Yesterday, PZ linked to a short list of leading evolutionary explanations for homosexuality. On this subject, PZ is an ardent non-adaptationist:
There are really just two classes of explanation [for homosexuality], the adaptationist strategy of trying to find a necessary enhancement to fitness, and the correct strategy of recognizing that not all attributes of an individual organism are going to be optimal for that individual's reproduction, so don't even try. Love isn't hardwired by biology, and it can go in all kinds of different directions.

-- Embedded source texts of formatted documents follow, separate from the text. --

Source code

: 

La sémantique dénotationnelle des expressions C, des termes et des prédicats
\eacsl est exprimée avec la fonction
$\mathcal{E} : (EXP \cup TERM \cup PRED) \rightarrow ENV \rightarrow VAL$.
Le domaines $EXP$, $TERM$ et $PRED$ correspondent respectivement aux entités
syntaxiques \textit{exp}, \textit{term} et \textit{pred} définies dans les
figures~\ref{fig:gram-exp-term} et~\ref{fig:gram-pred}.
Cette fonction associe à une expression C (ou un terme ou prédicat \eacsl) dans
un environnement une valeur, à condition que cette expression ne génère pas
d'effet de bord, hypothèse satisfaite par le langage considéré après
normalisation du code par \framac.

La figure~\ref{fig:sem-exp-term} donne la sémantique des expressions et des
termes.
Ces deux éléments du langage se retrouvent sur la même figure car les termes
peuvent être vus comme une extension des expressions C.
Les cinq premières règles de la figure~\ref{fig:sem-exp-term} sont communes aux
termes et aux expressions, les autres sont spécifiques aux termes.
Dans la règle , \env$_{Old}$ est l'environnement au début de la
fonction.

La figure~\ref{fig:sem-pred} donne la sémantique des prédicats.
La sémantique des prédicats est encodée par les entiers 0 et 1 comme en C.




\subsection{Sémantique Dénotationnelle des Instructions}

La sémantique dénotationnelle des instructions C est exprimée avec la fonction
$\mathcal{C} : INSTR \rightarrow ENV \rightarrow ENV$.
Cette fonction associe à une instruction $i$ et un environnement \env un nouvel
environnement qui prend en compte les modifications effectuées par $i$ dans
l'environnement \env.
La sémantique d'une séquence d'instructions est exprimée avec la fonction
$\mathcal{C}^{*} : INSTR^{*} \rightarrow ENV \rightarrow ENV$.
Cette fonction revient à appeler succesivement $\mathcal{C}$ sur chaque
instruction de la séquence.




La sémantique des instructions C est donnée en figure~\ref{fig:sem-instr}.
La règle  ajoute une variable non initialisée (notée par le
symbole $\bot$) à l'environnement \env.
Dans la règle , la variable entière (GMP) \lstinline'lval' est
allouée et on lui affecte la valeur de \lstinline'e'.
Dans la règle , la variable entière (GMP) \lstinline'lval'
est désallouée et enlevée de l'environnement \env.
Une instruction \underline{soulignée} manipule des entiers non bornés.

PZ's point is well taken, and if humans were the only species to reliably engage in same-sex sexual behavior, his spandrelesque theory would undoubtedly be the only valid explanation. But I think the "gayness is a side-effect of the stochastic nature of love" concept runs into some trouble when confronted with the long list of other animals that also engage in homosexual behavior. Invoking the mystery of love doesn't exactly explain gay mountain rams, or lesbian oystercatchers.
Last year, I profiled the work of Joan Roughgarden, an interesting if controversial evolutionary biologist at Stanford. She is best known for her book Evolution's Rainbow, which uses the widespread nature of homosexuality in the animal kingdom to critique Darwinian social selection:
To make her case, Roughgarden filled the text with a staggering collection of animal perversities, from the penises of female spotted hyenas to the mènage à trois tactics of bluegill sunfish. As Roughgarden put it, "What's coming out [in the past 10-15 years] is to the rest of the species what the Kinsey Report was to humans."According to Roughgarden, classic sexual selection can't account for these strange carnal habits. After all, Darwin imagined sex as a relatively straightforward transaction. Males compete for females. Evolutionary success is defined by the quantity of offspring. Thus, any distractions from the business of making babies--distractions like homosexuality, masturbation, etc.--are precious wastes of fluids. You'd think by now, several hundred million years after sex began, nature would have done away with such inefficiencies, and males and females would only act to maximize rates of sexual reproduction.
But the opposite has happened. Instead of copulation becoming more functional and straightforward, it has only gotten weirder as species have evolved--more sodomy and other frivolous pleasures that are useless for propagating the species. The more socially complex the animal, the more sexual "deviance" it exhibits. Look at primates: Compared to our closest relatives, contemporary, Westernized Homo sapiens are the staid ones.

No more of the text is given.